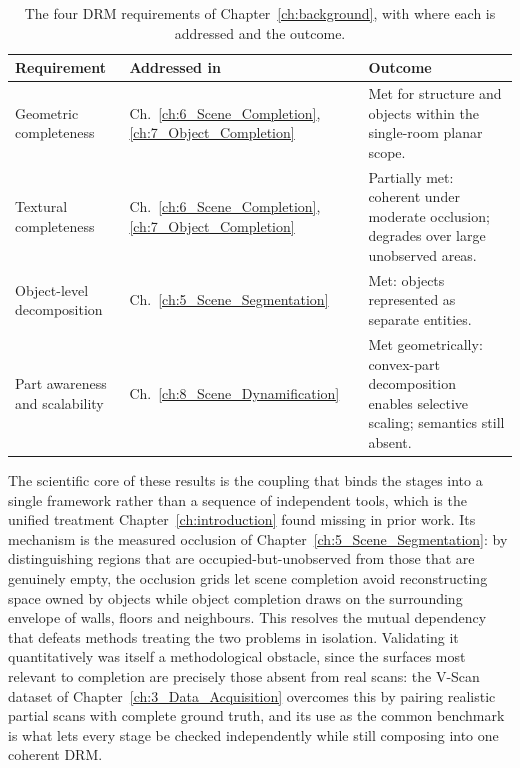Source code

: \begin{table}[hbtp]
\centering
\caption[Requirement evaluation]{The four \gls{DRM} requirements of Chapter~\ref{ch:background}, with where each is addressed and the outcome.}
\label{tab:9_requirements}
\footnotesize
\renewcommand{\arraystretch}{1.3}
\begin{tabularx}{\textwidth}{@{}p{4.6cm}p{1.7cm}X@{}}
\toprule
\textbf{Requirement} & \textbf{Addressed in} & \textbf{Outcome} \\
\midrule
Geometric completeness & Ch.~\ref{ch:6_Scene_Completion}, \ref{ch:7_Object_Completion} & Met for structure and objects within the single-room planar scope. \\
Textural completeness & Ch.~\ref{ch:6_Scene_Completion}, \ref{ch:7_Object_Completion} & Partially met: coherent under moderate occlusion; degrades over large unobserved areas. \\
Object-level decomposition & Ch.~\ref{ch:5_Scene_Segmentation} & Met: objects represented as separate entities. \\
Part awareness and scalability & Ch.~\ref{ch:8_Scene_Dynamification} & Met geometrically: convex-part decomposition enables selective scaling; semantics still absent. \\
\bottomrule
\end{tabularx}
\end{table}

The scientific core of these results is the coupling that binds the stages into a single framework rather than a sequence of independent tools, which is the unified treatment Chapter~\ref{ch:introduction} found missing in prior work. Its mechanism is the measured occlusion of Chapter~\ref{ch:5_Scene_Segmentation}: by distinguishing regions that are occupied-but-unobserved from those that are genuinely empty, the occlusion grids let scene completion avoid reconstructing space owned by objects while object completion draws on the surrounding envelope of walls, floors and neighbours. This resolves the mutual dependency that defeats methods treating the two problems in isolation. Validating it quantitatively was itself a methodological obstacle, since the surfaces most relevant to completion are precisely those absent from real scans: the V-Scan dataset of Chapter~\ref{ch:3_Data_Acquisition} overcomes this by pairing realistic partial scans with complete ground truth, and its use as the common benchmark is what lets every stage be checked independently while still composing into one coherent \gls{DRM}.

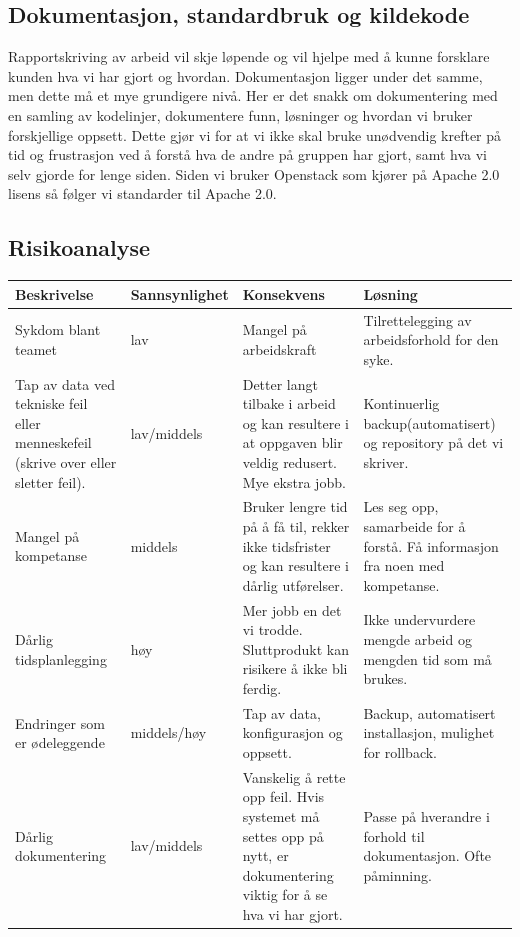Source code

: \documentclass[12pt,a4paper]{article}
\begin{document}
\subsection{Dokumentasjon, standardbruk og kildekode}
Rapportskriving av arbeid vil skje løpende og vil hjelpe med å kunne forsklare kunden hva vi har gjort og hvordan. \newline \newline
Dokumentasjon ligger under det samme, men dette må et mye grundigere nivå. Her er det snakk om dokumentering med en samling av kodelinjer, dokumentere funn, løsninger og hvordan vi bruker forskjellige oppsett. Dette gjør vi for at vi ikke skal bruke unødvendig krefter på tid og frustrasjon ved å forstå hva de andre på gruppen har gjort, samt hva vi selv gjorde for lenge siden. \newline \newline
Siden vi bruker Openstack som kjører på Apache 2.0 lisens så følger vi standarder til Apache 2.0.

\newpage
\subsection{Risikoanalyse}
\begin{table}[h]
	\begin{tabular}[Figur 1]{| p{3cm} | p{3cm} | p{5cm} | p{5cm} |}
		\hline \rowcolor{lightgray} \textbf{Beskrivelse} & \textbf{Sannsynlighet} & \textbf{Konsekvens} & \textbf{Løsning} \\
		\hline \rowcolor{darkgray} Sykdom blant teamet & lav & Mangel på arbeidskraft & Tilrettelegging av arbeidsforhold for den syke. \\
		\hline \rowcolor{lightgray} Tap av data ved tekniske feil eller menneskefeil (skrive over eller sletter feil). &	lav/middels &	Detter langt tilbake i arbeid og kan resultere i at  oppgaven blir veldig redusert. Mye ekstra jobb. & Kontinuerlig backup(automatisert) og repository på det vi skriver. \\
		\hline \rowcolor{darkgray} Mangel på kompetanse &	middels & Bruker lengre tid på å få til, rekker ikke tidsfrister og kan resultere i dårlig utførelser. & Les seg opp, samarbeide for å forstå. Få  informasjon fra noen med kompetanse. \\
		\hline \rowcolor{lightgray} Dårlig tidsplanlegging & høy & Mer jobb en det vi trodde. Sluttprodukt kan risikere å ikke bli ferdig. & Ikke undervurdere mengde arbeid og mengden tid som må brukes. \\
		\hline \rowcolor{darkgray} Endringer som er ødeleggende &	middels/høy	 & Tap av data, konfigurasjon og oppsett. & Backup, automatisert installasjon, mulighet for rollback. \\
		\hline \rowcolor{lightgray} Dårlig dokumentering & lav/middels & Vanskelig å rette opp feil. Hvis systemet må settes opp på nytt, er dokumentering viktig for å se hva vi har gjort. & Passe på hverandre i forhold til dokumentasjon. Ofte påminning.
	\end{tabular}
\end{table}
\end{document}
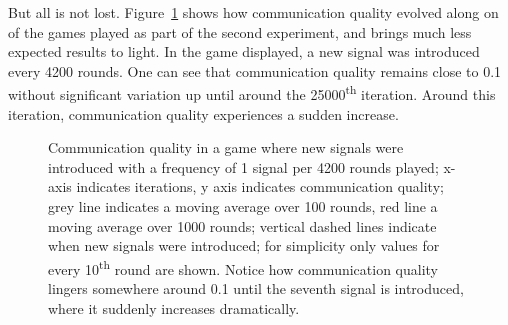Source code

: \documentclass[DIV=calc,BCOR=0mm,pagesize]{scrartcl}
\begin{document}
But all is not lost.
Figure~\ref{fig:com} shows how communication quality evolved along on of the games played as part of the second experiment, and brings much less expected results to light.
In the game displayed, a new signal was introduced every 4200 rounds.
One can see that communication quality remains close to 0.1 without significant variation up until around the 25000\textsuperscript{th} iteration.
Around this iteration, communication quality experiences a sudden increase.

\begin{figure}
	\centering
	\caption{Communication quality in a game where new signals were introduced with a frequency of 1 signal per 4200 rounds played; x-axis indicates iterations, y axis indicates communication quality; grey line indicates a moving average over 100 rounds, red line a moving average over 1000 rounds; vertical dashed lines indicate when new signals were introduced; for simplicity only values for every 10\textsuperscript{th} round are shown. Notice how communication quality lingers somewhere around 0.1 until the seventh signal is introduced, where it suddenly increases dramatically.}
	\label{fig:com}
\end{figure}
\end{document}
********
== INSTRUCTIONS TO FOLLOW ==
Write out all the entries word for word, but drop the pictures.

== ANSWER AREA ==
Source code

: \begin{table}[hbtp]
\centering
\caption[Requirement evaluation]{The four \gls{DRM} requirements of Chapter~\ref{ch:background}, with where each is addressed and the outcome.}
\label{tab:9_requirements}
\footnotesize
\renewcommand{\arraystretch}{1.3}
\begin{tabularx}{\textwidth}{@{}p{4.6cm}p{1.7cm}X@{}}
\toprule
\textbf{Requirement} & \textbf{Addressed in} & \textbf{Outcome} \\
\midrule
Geometric completeness & Ch.~\ref{ch:6_Scene_Completion}, \ref{ch:7_Object_Completion} & Met for structure and objects within the single-room planar scope. \\
Textural completeness & Ch.~\ref{ch:6_Scene_Completion}, \ref{ch:7_Object_Completion} & Partially met: coherent under moderate occlusion; degrades over large unobserved areas. \\
Object-level decomposition & Ch.~\ref{ch:5_Scene_Segmentation} & Met: objects represented as separate entities. \\
Part awareness and scalability & Ch.~\ref{ch:8_Scene_Dynamification} & Met geometrically: convex-part decomposition enables selective scaling; semantics still absent. \\
\bottomrule
\end{tabularx}
\end{table}

The scientific core of these results is the coupling that binds the stages into a single framework rather than a sequence of independent tools, which is the unified treatment Chapter~\ref{ch:introduction} found missing in prior work. Its mechanism is the measured occlusion of Chapter~\ref{ch:5_Scene_Segmentation}: by distinguishing regions that are occupied-but-unobserved from those that are genuinely empty, the occlusion grids let scene completion avoid reconstructing space owned by objects while object completion draws on the surrounding envelope of walls, floors and neighbours. This resolves the mutual dependency that defeats methods treating the two problems in isolation. Validating it quantitatively was itself a methodological obstacle, since the surfaces most relevant to completion are precisely those absent from real scans: the V-Scan dataset of Chapter~\ref{ch:3_Data_Acquisition} overcomes this by pairing realistic partial scans with complete ground truth, and its use as the common benchmark is what lets every stage be checked independently while still composing into one coherent \gls{DRM}.

Source code

: \documentclass[12pt,a4paper]{article}
\begin{document}
\subsection{Dokumentasjon, standardbruk og kildekode}
Rapportskriving av arbeid vil skje løpende og vil hjelpe med å kunne forsklare kunden hva vi har gjort og hvordan. \newline \newline
Dokumentasjon ligger under det samme, men dette må et mye grundigere nivå. Her er det snakk om dokumentering med en samling av kodelinjer, dokumentere funn, løsninger og hvordan vi bruker forskjellige oppsett. Dette gjør vi for at vi ikke skal bruke unødvendig krefter på tid og frustrasjon ved å forstå hva de andre på gruppen har gjort, samt hva vi selv gjorde for lenge siden. \newline \newline
Siden vi bruker Openstack som kjører på Apache 2.0 lisens så følger vi standarder til Apache 2.0.

\newpage
\subsection{Risikoanalyse}
\begin{table}[h]
	\begin{tabular}[Figur 1]{| p{3cm} | p{3cm} | p{5cm} | p{5cm} |}
		\hline \rowcolor{lightgray} \textbf{Beskrivelse} & \textbf{Sannsynlighet} & \textbf{Konsekvens} & \textbf{Løsning} \\
		\hline \rowcolor{darkgray} Sykdom blant teamet & lav & Mangel på arbeidskraft & Tilrettelegging av arbeidsforhold for den syke. \\
		\hline \rowcolor{lightgray} Tap av data ved tekniske feil eller menneskefeil (skrive over eller sletter feil). &	lav/middels &	Detter langt tilbake i arbeid og kan resultere i at  oppgaven blir veldig redusert. Mye ekstra jobb. & Kontinuerlig backup(automatisert) og repository på det vi skriver. \\
		\hline \rowcolor{darkgray} Mangel på kompetanse &	middels & Bruker lengre tid på å få til, rekker ikke tidsfrister og kan resultere i dårlig utførelser. & Les seg opp, samarbeide for å forstå. Få  informasjon fra noen med kompetanse. \\
		\hline \rowcolor{lightgray} Dårlig tidsplanlegging & høy & Mer jobb en det vi trodde. Sluttprodukt kan risikere å ikke bli ferdig. & Ikke undervurdere mengde arbeid og mengden tid som må brukes. \\
		\hline \rowcolor{darkgray} Endringer som er ødeleggende &	middels/høy	 & Tap av data, konfigurasjon og oppsett. & Backup, automatisert installasjon, mulighet for rollback. \\
		\hline \rowcolor{lightgray} Dårlig dokumentering & lav/middels & Vanskelig å rette opp feil. Hvis systemet må settes opp på nytt, er dokumentering viktig for å se hva vi har gjort. & Passe på hverandre i forhold til dokumentasjon. Ofte påminning.
	\end{tabular}
\end{table}
\end{document}
Source code

: \documentclass[DIV=calc,BCOR=0mm,pagesize]{scrartcl}
\begin{document}
But all is not lost.
Figure~\ref{fig:com} shows how communication quality evolved along on of the games played as part of the second experiment, and brings much less expected results to light.
In the game displayed, a new signal was introduced every 4200 rounds.
One can see that communication quality remains close to 0.1 without significant variation up until around the 25000\textsuperscript{th} iteration.
Around this iteration, communication quality experiences a sudden increase.

\begin{figure}
	\centering
	\caption{Communication quality in a game where new signals were introduced with a frequency of 1 signal per 4200 rounds played; x-axis indicates iterations, y axis indicates communication quality; grey line indicates a moving average over 100 rounds, red line a moving average over 1000 rounds; vertical dashed lines indicate when new signals were introduced; for simplicity only values for every 10\textsuperscript{th} round are shown. Notice how communication quality lingers somewhere around 0.1 until the seventh signal is introduced, where it suddenly increases dramatically.}
	\label{fig:com}
\end{figure}
\end{document}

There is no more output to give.